Filter these records by the string "organisation", copying each line that holds it.

The input: Begin

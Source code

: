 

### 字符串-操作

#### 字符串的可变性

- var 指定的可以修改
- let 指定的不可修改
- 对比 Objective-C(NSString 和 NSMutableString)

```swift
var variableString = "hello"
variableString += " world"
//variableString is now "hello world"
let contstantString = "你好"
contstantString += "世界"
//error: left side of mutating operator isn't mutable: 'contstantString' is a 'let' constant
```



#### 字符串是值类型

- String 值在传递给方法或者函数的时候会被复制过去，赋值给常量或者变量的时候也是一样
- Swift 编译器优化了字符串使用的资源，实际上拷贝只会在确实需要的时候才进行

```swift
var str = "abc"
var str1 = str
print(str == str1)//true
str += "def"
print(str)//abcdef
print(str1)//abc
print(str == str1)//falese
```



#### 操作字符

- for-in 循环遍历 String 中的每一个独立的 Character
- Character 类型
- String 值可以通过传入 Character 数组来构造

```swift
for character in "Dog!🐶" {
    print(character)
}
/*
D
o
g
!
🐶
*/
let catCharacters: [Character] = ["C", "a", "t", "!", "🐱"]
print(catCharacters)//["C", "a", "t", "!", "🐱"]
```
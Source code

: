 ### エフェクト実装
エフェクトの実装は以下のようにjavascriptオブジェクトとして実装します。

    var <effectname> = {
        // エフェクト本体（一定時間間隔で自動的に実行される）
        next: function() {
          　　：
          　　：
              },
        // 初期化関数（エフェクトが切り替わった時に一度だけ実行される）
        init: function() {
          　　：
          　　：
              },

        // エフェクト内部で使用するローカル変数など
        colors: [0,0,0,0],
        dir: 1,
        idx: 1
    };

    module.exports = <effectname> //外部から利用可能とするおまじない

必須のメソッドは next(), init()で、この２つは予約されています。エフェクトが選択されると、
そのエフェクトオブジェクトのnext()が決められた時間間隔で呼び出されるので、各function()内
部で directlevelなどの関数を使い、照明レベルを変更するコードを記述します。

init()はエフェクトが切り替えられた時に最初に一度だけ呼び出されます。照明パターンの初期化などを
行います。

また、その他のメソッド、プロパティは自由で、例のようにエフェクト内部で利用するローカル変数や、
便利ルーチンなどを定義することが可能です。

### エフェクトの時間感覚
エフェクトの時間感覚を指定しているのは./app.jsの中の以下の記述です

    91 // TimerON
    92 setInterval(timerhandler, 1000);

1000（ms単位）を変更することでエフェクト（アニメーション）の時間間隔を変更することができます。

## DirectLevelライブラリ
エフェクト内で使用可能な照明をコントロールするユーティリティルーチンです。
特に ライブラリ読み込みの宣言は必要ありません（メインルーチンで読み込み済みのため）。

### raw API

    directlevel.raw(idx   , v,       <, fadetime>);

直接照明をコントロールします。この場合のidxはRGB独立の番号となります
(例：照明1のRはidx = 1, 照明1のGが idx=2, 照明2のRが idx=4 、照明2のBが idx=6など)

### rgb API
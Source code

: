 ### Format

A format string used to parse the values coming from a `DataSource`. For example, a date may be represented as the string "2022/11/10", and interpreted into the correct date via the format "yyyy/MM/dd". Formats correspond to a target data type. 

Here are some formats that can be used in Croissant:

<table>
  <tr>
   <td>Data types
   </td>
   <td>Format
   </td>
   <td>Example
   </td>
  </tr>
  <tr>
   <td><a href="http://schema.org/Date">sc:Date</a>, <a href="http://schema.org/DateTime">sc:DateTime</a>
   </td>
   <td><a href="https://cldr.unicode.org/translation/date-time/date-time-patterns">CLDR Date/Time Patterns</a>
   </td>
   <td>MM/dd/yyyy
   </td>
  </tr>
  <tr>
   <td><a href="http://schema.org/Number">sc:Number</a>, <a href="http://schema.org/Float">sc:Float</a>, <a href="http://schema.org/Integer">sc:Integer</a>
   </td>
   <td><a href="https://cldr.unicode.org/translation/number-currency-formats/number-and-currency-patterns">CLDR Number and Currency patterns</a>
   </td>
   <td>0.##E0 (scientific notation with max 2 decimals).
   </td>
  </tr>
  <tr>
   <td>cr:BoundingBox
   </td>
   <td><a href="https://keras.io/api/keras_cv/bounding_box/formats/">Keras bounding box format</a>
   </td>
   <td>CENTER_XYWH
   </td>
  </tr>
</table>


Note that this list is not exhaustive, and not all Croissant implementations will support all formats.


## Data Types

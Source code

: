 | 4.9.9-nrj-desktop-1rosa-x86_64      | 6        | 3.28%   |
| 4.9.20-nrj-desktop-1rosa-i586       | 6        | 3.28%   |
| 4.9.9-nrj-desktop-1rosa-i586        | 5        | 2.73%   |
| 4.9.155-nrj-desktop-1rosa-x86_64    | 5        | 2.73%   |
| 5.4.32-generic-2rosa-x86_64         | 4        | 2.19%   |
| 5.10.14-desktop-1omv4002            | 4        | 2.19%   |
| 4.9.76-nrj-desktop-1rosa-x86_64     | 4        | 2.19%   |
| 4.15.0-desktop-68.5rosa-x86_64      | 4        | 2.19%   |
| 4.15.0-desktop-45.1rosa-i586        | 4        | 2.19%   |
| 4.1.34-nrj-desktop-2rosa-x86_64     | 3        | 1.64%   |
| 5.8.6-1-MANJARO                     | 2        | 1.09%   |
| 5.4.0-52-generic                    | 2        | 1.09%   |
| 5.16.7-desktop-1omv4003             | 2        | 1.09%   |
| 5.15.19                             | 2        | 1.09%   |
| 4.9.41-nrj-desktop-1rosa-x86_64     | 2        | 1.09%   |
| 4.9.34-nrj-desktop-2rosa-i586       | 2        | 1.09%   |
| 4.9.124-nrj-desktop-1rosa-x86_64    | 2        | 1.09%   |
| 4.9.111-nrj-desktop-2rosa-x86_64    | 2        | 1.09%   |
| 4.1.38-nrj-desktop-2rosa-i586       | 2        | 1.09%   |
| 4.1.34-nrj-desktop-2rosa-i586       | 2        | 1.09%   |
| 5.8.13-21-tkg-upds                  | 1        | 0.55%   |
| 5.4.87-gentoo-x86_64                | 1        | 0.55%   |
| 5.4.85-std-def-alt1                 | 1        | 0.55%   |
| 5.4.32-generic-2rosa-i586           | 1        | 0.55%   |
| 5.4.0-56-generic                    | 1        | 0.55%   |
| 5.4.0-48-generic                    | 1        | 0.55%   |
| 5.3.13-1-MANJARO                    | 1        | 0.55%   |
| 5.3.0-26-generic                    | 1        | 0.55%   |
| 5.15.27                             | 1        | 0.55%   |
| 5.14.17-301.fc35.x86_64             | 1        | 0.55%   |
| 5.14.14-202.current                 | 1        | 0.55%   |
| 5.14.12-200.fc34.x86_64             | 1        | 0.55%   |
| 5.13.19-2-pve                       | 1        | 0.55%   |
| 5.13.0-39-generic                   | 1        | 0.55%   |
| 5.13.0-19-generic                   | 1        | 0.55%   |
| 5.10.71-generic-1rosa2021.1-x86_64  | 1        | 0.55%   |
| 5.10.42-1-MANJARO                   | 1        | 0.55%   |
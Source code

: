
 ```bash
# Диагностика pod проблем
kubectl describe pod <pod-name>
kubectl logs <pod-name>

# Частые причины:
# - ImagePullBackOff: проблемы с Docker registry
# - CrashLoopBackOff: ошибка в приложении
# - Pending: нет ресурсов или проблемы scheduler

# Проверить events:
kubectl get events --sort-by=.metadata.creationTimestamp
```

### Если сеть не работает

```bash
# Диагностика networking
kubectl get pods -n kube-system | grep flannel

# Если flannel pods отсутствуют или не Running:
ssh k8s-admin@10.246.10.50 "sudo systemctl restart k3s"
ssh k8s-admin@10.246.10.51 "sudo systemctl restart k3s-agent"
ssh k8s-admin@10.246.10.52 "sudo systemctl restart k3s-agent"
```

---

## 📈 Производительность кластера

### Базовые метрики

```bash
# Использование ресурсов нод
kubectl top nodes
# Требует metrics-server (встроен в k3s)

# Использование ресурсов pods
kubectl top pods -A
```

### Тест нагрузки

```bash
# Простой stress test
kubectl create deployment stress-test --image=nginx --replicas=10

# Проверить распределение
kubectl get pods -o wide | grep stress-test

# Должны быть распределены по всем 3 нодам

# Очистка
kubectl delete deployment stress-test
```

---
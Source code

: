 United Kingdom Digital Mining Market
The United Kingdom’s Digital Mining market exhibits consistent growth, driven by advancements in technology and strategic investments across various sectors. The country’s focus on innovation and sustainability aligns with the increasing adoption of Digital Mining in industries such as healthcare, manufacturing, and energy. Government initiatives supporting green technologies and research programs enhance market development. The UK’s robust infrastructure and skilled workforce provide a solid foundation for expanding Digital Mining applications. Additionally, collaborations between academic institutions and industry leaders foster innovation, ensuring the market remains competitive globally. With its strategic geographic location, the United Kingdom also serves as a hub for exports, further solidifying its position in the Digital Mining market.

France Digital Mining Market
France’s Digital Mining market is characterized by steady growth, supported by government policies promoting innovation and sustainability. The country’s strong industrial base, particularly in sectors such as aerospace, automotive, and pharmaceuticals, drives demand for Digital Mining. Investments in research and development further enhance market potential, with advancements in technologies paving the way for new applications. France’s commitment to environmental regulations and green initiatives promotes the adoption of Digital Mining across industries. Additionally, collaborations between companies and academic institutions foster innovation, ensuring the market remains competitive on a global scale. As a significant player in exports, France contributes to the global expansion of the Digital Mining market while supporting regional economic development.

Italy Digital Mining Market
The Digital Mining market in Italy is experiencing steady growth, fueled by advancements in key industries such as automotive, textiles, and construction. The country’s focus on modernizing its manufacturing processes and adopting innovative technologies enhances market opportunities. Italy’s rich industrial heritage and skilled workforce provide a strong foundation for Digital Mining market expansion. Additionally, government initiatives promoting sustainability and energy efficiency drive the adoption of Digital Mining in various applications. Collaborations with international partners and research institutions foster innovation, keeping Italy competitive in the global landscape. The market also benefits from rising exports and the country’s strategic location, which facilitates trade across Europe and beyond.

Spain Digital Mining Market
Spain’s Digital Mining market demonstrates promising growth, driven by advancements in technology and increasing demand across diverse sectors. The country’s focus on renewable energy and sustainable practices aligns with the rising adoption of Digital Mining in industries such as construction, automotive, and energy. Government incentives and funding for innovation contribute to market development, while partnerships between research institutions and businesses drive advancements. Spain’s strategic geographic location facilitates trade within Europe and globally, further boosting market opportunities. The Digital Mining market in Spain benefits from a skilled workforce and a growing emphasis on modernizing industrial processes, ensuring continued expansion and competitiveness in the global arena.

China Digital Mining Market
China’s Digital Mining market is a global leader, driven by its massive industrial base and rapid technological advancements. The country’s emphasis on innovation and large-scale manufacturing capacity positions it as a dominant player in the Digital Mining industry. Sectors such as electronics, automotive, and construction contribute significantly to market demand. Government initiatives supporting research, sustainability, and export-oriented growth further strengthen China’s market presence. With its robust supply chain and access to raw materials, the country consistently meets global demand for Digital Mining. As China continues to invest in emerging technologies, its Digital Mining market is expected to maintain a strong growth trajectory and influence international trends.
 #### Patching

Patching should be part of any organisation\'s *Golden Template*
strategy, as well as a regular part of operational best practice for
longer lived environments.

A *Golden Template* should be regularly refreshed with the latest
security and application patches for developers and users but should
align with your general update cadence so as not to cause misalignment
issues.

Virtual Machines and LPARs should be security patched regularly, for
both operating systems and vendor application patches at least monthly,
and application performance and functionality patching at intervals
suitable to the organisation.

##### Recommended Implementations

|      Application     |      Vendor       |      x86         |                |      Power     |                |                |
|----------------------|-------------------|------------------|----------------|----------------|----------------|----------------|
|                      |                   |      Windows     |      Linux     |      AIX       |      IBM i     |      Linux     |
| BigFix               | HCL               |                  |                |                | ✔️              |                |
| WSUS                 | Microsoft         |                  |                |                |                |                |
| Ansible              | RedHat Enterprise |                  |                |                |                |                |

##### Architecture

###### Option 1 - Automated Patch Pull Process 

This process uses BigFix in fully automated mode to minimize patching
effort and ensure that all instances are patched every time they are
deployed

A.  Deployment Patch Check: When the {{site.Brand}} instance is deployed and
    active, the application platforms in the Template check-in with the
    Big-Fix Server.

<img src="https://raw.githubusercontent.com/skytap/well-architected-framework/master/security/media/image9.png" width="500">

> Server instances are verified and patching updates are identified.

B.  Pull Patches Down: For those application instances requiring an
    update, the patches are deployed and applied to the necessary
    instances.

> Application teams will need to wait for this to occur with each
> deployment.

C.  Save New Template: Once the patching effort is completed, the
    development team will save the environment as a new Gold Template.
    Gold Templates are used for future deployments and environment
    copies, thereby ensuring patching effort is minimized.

The input: End

[Result of the task]
Patching should be part of any organisation\'s *Golden Template*
suitable to the organisation.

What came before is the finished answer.